[Entries taken from a collection]
══════════

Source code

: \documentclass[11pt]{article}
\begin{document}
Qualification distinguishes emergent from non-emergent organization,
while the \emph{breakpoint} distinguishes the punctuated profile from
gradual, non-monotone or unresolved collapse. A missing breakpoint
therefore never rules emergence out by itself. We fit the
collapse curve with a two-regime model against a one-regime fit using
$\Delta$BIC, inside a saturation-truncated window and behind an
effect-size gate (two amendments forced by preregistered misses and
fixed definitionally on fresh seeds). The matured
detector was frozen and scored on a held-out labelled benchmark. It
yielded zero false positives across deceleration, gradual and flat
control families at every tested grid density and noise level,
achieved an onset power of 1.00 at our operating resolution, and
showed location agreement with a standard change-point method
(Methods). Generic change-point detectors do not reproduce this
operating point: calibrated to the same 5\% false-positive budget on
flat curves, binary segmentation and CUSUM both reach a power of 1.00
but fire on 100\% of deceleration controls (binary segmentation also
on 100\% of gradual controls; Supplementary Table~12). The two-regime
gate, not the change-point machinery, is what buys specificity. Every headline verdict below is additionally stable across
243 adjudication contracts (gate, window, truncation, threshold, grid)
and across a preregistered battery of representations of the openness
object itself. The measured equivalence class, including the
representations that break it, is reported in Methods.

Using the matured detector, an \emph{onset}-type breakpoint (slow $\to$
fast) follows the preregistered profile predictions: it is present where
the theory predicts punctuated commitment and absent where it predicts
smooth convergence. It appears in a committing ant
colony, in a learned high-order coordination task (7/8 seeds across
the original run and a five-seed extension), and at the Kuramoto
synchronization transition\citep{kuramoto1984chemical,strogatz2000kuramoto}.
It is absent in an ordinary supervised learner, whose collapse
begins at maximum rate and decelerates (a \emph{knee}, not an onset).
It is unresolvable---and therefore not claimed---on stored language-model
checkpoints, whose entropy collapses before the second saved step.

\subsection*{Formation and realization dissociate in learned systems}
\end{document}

══════════

Problem requirements >>
All the lines above must appear again in the answer, word for word.

Answer section >>
Source code

: \documentclass[11pt]{article}
\begin{document}
Qualification distinguishes emergent from non-emergent organization,
while the \emph{breakpoint} distinguishes the punctuated profile from
gradual, non-monotone or unresolved collapse. A missing breakpoint
therefore never rules emergence out by itself. We fit the
collapse curve with a two-regime model against a one-regime fit using
$\Delta$BIC, inside a saturation-truncated window and behind an
effect-size gate (two amendments forced by preregistered misses and
fixed definitionally on fresh seeds). The matured
detector was frozen and scored on a held-out labelled benchmark. It
yielded zero false positives across deceleration, gradual and flat
control families at every tested grid density and noise level,
achieved an onset power of 1.00 at our operating resolution, and
showed location agreement with a standard change-point method
(Methods). Generic change-point detectors do not reproduce this
operating point: calibrated to the same 5\% false-positive budget on
flat curves, binary segmentation and CUSUM both reach a power of 1.00
but fire on 100\% of deceleration controls (binary segmentation also
on 100\% of gradual controls; Supplementary Table~12). The two-regime
gate, not the change-point machinery, is what buys specificity. Every headline verdict below is additionally stable across
243 adjudication contracts (gate, window, truncation, threshold, grid)
and across a preregistered battery of representations of the openness
object itself. The measured equivalence class, including the
representations that break it, is reported in Methods.

Using the matured detector, an \emph{onset}-type breakpoint (slow $\to$
fast) follows the preregistered profile predictions: it is present where
the theory predicts punctuated commitment and absent where it predicts
smooth convergence. It appears in a committing ant
colony, in a learned high-order coordination task (7/8 seeds across
the original run and a five-seed extension), and at the Kuramoto
synchronization transition\citep{kuramoto1984chemical,strogatz2000kuramoto}.
It is absent in an ordinary supervised learner, whose collapse
begins at maximum rate and decelerates (a \emph{knee}, not an onset).
It is unresolvable---and therefore not claimed---on stored language-model
checkpoints, whose entropy collapses before the second saved step.

\subsection*{Formation and realization dissociate in learned systems}
\end{document}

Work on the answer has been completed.